So emptying cache can bring the GPU memory usage back to the point where model is loaded to GPU.

So I believe there is no issue when we do things locally. However, when combining with web frameworks, things get more complicated, and the measurement depends on your needs. In any case, I would suggest you check the initial GPU memory usage (after the model loaded to GPU), and monitor its usage once inferences are performed.

Let us know if you have further question.

Here is the code (The FRANCE_ARTICLE, SHORTER_ARTICLE, IRAN_ARTICLE, ARTICLE_SUBWAY are copied from https://github.com/huggingface/transformers/blob/0f257a87749e0a72bda260c6f319a45dae1e7c4d/tests/models/t5/test_modeling_t5.py#L924)

import pdb

from transformers import AutoModelForSeq2SeqLM, AutoTokenizer
import torch


def run(model, dct):

    hypotheses_batch = model.generate(
        **dct,
        num_beams=4,
        length_penalty=2.0,
        max_length=142,
        min_length=56,
        no_repeat_ngram_size=3,
        do_sample=False,
        early_stopping=True,
    )

    print("gen. done")
    pdb.set_trace()


if __name__ == "__main__":

    ckpt = "t5-large"
    tokenizer = AutoTokenizer.from_pretrained(ckpt)

    model = AutoModelForSeq2SeqLM.from_pretrained(ckpt)
    model.config.update(model.config.task_specific_params["summarization"])

    dct = tokenizer(
        [model.config.prefix + x for x in [FRANCE_ARTICLE, SHORTER_ARTICLE, IRAN_ARTICLE, ARTICLE_SUBWAY]],
        padding="max_length",
        truncation=True,
        return_tensors="pt",
    )
    print("input / model on cpu")
    pdb.set_trace()

    dct = dct.to("cuda")
    print("input to gpu")
    pdb.set_trace()

    model = model.to("cuda")
    print("model to gpu")
    pdb.set_trace()

    run(model, dct)
    print("model run done")
    pdb.set_trace()

    torch.cuda.empty_cache()
    print("clear done")
    pdb.set_trace()

I converted my server to flask and ran with gunicorn with 1 worker.
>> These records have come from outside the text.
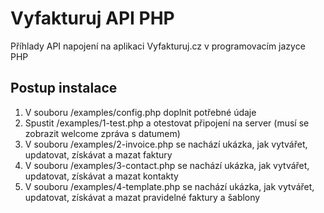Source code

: # Vyfakturuj API PHP
Příhlady API napojení na aplikaci Vyfakturuj.cz v programovacím jazyce PHP

## Postup instalace
1. V souboru /examples/config.php doplnit potřebné údaje
2. Spustit /examples/1-test.php a otestovat připojení na server (musí se zobrazit welcome zpráva s datumem)
3. V souboru /examples/2-invoice.php se nachází ukázka, jak vytvářet, updatovat, získávat a mazat faktury
4. V souboru /examples/3-contact.php se nachází ukázka, jak vytvářet, updatovat, získávat a mazat kontakty
5. V souboru /examples/4-template.php se nachází ukázka, jak vytvářet, updatovat, získávat a mazat pravidelné faktury a šablony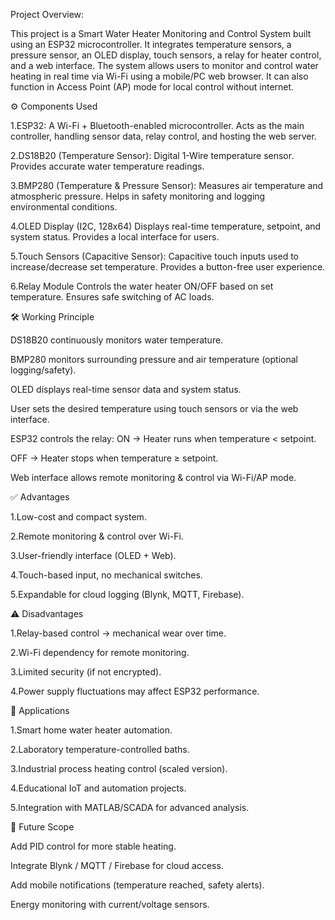 Project Overview:

This project is a Smart Water Heater Monitoring and Control System built using an ESP32 microcontroller. It integrates temperature sensors, a pressure sensor, an OLED display, touch sensors, a relay for heater control, and a web interface. The system allows users to monitor and control water heating in real time via Wi-Fi using a mobile/PC web browser. It can also function in Access Point (AP) mode for local control without internet.

⚙️ Components Used

1.ESP32:
A Wi-Fi + Bluetooth-enabled microcontroller.
Acts as the main controller, handling sensor data, relay control, and hosting the web server.

2.DS18B20 (Temperature Sensor):
Digital 1-Wire temperature sensor.
Provides accurate water temperature readings.

3.BMP280 (Temperature & Pressure Sensor):
Measures air temperature and atmospheric pressure.
Helps in safety monitoring and logging environmental conditions.

4.OLED Display (I2C, 128x64)
Displays real-time temperature, setpoint, and system status.
Provides a local interface for users.

5.Touch Sensors (Capacitive Sensor):
Capacitive touch inputs used to increase/decrease set temperature.
Provides a button-free user experience.

6.Relay Module
Controls the water heater ON/OFF based on set temperature.
Ensures safe switching of AC loads.




🛠️ Working Principle

DS18B20 continuously monitors water temperature.

BMP280 monitors surrounding pressure and air temperature (optional logging/safety).

OLED displays real-time sensor data and system status.

User sets the desired temperature using touch sensors or via the web interface.

ESP32 controls the relay:
ON → Heater runs when temperature < setpoint.

OFF → Heater stops when temperature ≥ setpoint.

Web interface allows remote monitoring & control via Wi-Fi/AP mode.




✅ Advantages

1.Low-cost and compact system.

2.Remote monitoring & control over Wi-Fi.

3.User-friendly interface (OLED + Web).

4.Touch-based input, no mechanical switches.

5.Expandable for cloud logging (Blynk, MQTT, Firebase).





⚠️ Disadvantages

1.Relay-based control → mechanical wear over time.

2.Wi-Fi dependency for remote monitoring.

3.Limited security (if not encrypted).

4.Power supply fluctuations may affect ESP32 performance.





📌 Applications

1.Smart home water heater automation.

2.Laboratory temperature-controlled baths.

3.Industrial process heating control (scaled version).

4.Educational IoT and automation projects.

5.Integration with MATLAB/SCADA for advanced analysis.





📂 Future Scope

Add PID control for more stable heating.

Integrate Blynk / MQTT / Firebase for cloud access.

Add mobile notifications (temperature reached, safety alerts).

Energy monitoring with current/voltage sensors.



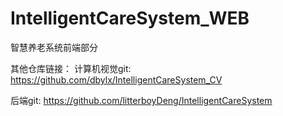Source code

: # IntelligentCareSystem_WEB
智慧养老系统前端部分

其他仓库链接：
计算机视觉git:  https://github.com/dbylx/IntelligentCareSystem_CV

后端git: https://github.com/litterboyDeng/IntelligentCareSystem

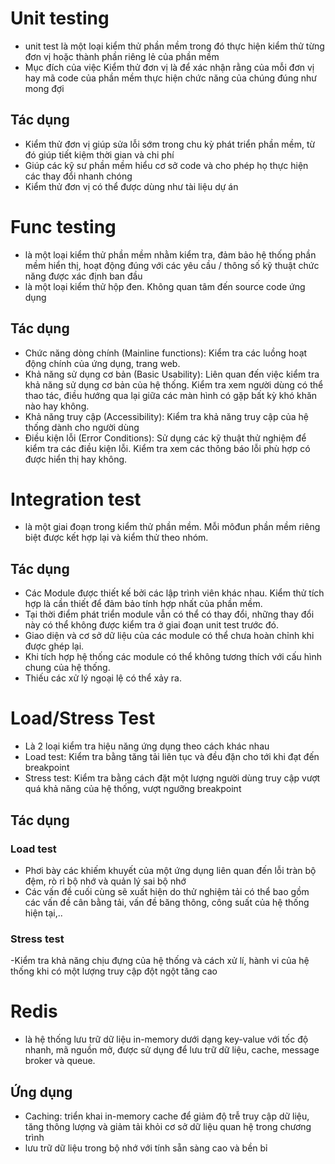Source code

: # Unit testing
 - unit test là một loại kiểm thử phần mềm trong đó thực hiện kiểm thử từng đơn vị hoặc thành phần riêng lẻ của phần mềm
 - Mục đích của việc Kiểm thử đơn vị là để xác nhận rằng của mỗi đơn vị hay mã code của phần mềm thực hiện chức năng của chúng đúng như mong đợi
## Tác dụng
 - Kiểm thử đơn vị giúp sửa lỗi sớm trong chu kỳ phát triển phần mềm, từ đó giúp tiết kiệm thời gian và chi phí
 - Giúp các kỹ sư phần mềm hiểu cơ sở code và cho phép họ thực hiện các thay đổi nhanh chóng
 - Kiểm thử đơn vị có thể được dùng như tài liệu dự án

# Func testing
 - là một loại kiểm thử phần mềm nhằm kiểm tra, đảm bảo hệ thống phần mềm hiển thị, hoạt động đúng với các yêu cầu / thông số kỹ thuật chức năng được xác định ban đầu
 - là một loại kiểm thử hộp đen. Không quan tâm đến source code ứng dụng

## Tác dụng
- Chức năng dòng chính (Mainline functions): Kiểm tra các luồng hoạt động chính của ứng dụng, trang web.
- Khả năng sử dụng cơ bản (Basic Usability): Liên quan đến việc kiểm tra khả năng sử dụng cơ bản của hệ thống. Kiểm tra xem người dùng có thể thao tác, điều hướng qua lại giữa các màn hình có gặp bất kỳ khó khăn nào hay không.
- Khả năng truy cập (Accessibility): Kiểm tra khả năng truy cập của hệ thống dành cho người dùng
- Điều kiện lỗi (Error Conditions): Sử dụng các kỹ thuật thử nghiệm để kiểm tra các điều kiện lỗi. Kiểm tra xem các thông báo lỗi phù hợp có được hiển thị hay không.

# Integration test
- là một giai đoạn trong kiểm thử phần mềm. Mỗi môđun phần mềm riêng biệt được kết hợp lại và kiểm thử theo nhóm.

## Tác dụng
- Các Module được thiết kế bởi các lập trình viên khác nhau. Kiểm thử tích hợp là cần thiết để đảm bảo tính hợp nhất của phần mềm.
- Tại thời điểm phát triển module vẫn có thể có thay đổi, những thay đổi này có thể không được kiểm tra ở giai đoạn unit test trước đó.
- Giao diện và cơ sở dữ liệu của các module có thể chưa hoàn chỉnh khi được ghép lại.
- Khi tích hợp hệ thống các module có thể không tương thích với cấu hình chung của hệ thống.
- Thiếu các xử lý ngoại lệ có thể xảy ra.

# Load/Stress Test
- Là 2 loại kiểm tra hiệu năng ứng dụng theo cách khác nhau
- Load test: Kiểm tra bằng tăng tải liên tục và đều đặn cho tới khi đạt đến breakpoint
- Stress test: Kiểm tra bằng cách đặt một lượng người dùng truy cập vượt quá khả năng của hệ thống, vượt ngưỡng breakpoint

## Tác dụng
### Load test
- Phơi bày các khiếm khuyết của một ứng dụng liên quan đến lỗi tràn bộ đệm, rò rỉ bộ nhớ và quản lý sai bộ nhớ
- Các vấn đề cuối cùng sẽ xuất hiện do thử nghiệm tải có thể bao gồm các vấn đề cân bằng tải, vấn đề băng thông, công suất của hệ thống hiện tại,..

### Stress test
-Kiểm tra khả năng chịu đựng của hệ thống và cách xử lí, hành vi của hệ thống khi có một lượng truy cập đột ngột tăng cao

# Redis
- là hệ thống lưu trữ dữ liệu in-memory dưới dạng key-value với tốc độ nhanh, mã nguồn mở, được sử dụng để lưu trữ dữ liệu, cache, message broker và queue.
## Ứng dụng
- Caching: triển khai in-memory cache để giảm độ trễ truy cập dữ liệu, tăng thông lượng và giảm tải khỏi cơ sở dữ liệu quan hệ trong chương trình
- lưu trữ dữ liệu trong bộ nhớ với tính sẵn sàng cao và bền bỉ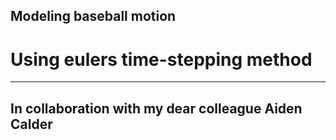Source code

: ## Modeling baseball motion
# Using eulers time-stepping method
 -----
 ## In collaboration with my dear colleague Aiden Calder
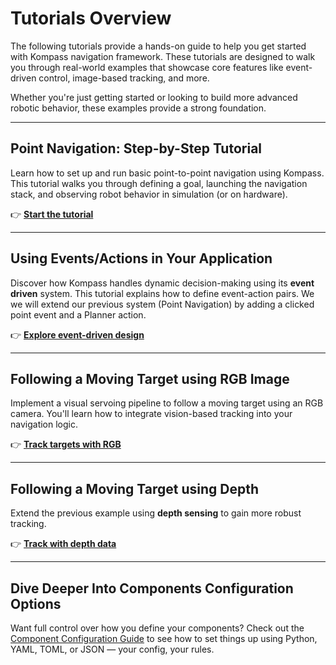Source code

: 
# Tutorials Overview

The following tutorials provide a hands-on guide to help you get started with Kompass navigation framework. These tutorials are designed to walk you through real-world examples that showcase core features like event-driven control, image-based tracking, and more.

Whether you're just getting started or looking to build more advanced robotic behavior, these examples provide a strong foundation.

---

## Point Navigation: Step-by-Step Tutorial

Learn how to set up and run basic point-to-point navigation using Kompass. This tutorial walks you through defining a goal, launching the navigation stack, and observing robot behavior in simulation (or on hardware).

👉 [**Start the tutorial**](point_navigation.md)

---

## Using Events/Actions in Your Application

Discover how Kompass handles dynamic decision-making using its **event driven** system. This tutorial explains how to define event-action pairs. We we will extend our previous system (Point Navigation) by adding a clicked point event and a Planner action.

👉 [**Explore event-driven design**](events_actions.md)

---

## Following a Moving Target using RGB Image

Implement a visual servoing pipeline to follow a moving target using an RGB camera. You'll learn how to integrate vision-based tracking into your navigation logic.

👉 [**Track targets with RGB**](vision_tracking.md)

---

## Following a Moving Target using Depth

Extend the previous example using **depth sensing** to gain more robust tracking.

👉 [**Track with depth data**](vision_tracking_depth.md)

---

## Dive Deeper Into Components Configuration Options

Want full control over how you define your components? Check out the [Component Configuration Guide](./configuration.md) to see how to set things up using Python, YAML, TOML, or JSON — your config, your rules.

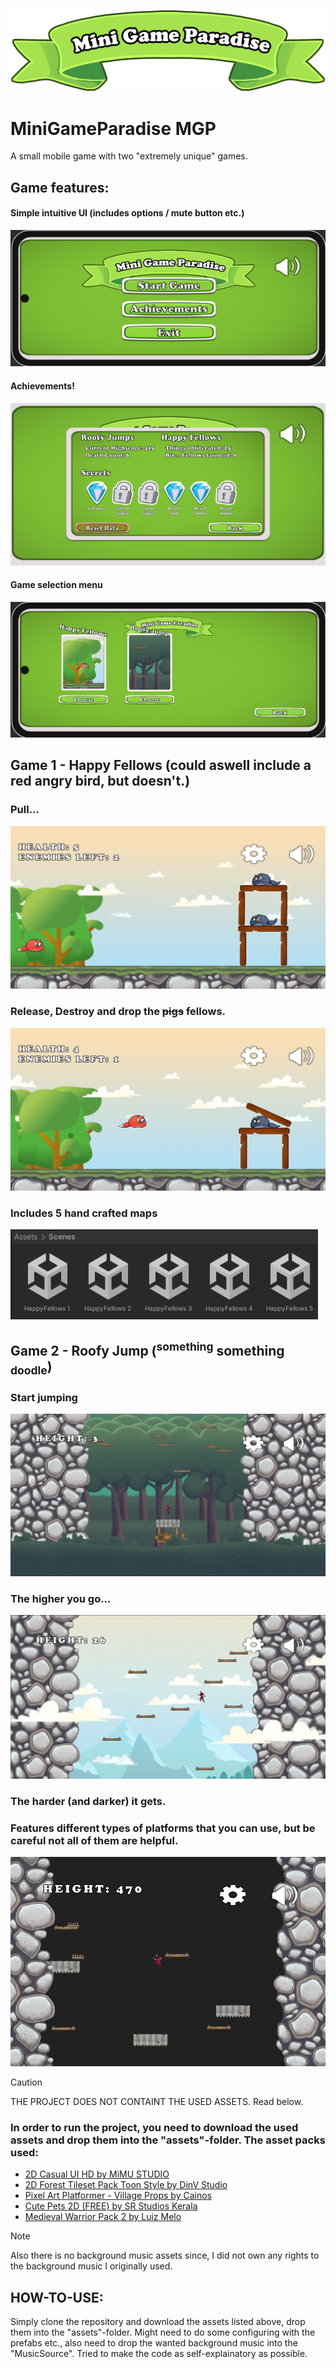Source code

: ![Mini Game Paradise Logo](Screenshots/MGP-Logo.png)
# MiniGameParadise MGP 
 A small mobile game with two "extremely unique" games.

## Game features:

#### Simple intuitive UI (includes options / mute button etc.)
![MainMenu](Screenshots/Main-Menu.png)

#### Achievements!
![Achievements](Screenshots/Achievements.png)

#### Game selection menu
![GameSelection](Screenshots/Featured-Games.png)

## Game 1 - Happy Fellows (could aswell include a red angry bird, but doesn't.)

### Pull...
![Pull](Screenshots/Pull.png)

### Release, Destroy and drop the ~~pigs~~ fellows.
![Release](Screenshots/Release.png)

### Includes 5 hand crafted maps
![HappyFellowsMaps](Screenshots/HappyFellowsMaps.png)

## Game 2 - Roofy Jump (<sup>something</sup> something <sub>doodle</sub>)
### Start jumping
![RoofyJump](Screenshots/Jump.png)

### The higher you go...
![Higher](Screenshots/Higher.png)

### The harder (and darker) it gets. 
### Features different types of platforms that you can use, but be careful not all of them are helpful.
![Higher](Screenshots/TheHigherYouGo.png)

> [!CAUTION]
> THE PROJECT DOES NOT CONTAINT THE USED ASSETS. Read below.

### In order to run the project, you need to download the used assets and drop them into the "assets"-folder. The asset packs used:
- [2D Casual UI HD by MiMU STUDIO](https://assetstore.unity.com/packages/2d/gui/icons/2d-casual-ui-hd-82080)
- [2D Forest Tileset Pack Toon Style by DinV Studio](https://assetstore.unity.com/packages/2d/environments/2d-forest-tileset-pack-toon-style-93499)
- [Pixel Art Platformer - Village Props by Cainos](https://assetstore.unity.com/packages/2d/environments/pixel-art-platformer-village-props-166114)
- [Cute Pets 2D (FREE) by SR Studios Kerala](https://assetstore.unity.com/packages/2d/characters/cute-pets-2d-free-239180)
- [Medieval Warrior Pack 2 by Luiz Melo](https://assetstore.unity.com/packages/2d/characters/medieval-warrior-pack-2-174788)

> [!NOTE]
> Also there is no background music assets since, I did not own any rights to the background music I originally used. 

## HOW-TO-USE:
Simply clone the repository and download the assets listed above, drop them into the "assets"-folder. Might need to do some configuring with the prefabs etc., also need to drop the wanted background music into the "MusicSource". Tried to make the code as self-explainatory as possible.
This serializes all requests however

Yes, thanks I think Ill try to see the memory usage over time by running in a for loop or something. To see how this changes memory (both in server and non-server settings).

You may also be able to get a bit more by doing garbage collection as well, after deleting the model in python

E.g.:

import gc
del model
gc.collect()

(Also sorry for accidently closing, on mobile and hit the wrong button!)

Deleting the model is not an option for me. I am trying to use the model in a server setting for a lot of folks. Related PR: https://github.com/bigscience-workshop/Megatron-DeepSpeed/pull/328

PyTorch memory allocator allocates some memory a priori for tensors and that is shown up in nvidia-smi.

This is correct. I also had an issue previously, see here. In short, PyTorch won’t always release GPU memory - it can re-use them later (faster operations), so it doesn’t mean there is memory issue.

But after empty_cache, we should see the usage drops down, although might be partially. So from your screenshot (interactive shell), it’s strange that nothing is released.

Hi @mayank31398

could you try to run your code snippet as a script, and measure the memory usage

  • after model is loaded
  • after a single model forward pass
  • model generate

You can set break point in the script to do so.

Thanks, I can confirm that this issue is not occuring with Starlette and FastAPI (built on top of Starlette). Not sure why this happens with Flask. Closing this ❤️